■ **EXERCISE AIM**
Determine how many lines of the data below contain "terminal", then give only that number.

■ **DATASET CONTENT**

+ + + + + + +

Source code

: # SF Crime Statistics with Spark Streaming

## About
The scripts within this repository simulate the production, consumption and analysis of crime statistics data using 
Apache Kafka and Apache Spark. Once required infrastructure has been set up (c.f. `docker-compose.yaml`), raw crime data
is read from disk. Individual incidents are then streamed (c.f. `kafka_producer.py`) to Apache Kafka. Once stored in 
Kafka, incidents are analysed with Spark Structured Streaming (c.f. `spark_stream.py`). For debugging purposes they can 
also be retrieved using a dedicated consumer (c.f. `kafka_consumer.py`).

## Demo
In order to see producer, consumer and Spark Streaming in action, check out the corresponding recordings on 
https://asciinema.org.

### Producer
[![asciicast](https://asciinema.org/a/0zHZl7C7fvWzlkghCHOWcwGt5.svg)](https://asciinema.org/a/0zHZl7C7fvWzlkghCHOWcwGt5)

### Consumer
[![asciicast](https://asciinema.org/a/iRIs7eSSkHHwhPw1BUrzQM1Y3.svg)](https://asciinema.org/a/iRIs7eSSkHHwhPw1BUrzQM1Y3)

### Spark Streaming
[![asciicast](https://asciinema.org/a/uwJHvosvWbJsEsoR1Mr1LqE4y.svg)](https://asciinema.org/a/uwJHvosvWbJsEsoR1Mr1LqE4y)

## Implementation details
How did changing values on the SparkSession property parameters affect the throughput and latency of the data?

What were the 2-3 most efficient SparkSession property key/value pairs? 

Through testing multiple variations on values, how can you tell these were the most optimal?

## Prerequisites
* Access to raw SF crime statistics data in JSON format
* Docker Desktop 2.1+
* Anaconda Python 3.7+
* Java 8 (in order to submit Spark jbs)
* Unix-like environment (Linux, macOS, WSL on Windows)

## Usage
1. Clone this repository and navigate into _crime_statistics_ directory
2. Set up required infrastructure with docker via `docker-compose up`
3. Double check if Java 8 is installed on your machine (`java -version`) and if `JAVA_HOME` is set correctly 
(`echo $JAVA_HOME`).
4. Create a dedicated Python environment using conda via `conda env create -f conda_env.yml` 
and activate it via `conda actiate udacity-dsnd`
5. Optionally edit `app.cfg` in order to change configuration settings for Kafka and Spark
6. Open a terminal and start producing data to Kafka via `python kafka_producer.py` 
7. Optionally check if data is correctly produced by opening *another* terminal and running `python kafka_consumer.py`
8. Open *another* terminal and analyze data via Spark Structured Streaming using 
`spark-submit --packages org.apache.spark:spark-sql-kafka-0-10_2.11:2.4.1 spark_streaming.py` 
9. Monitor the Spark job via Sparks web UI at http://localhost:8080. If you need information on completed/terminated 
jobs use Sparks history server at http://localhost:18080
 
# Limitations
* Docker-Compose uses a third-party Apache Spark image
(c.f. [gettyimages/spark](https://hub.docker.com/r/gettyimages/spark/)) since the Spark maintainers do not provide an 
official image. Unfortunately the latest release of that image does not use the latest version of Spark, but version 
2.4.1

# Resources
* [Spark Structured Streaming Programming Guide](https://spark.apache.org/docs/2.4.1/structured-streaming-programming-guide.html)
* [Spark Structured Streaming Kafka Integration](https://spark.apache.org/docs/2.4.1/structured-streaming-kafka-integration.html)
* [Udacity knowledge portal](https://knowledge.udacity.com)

+ + + + + + +

■ **SOLUTION TO THE PROBLEM**
3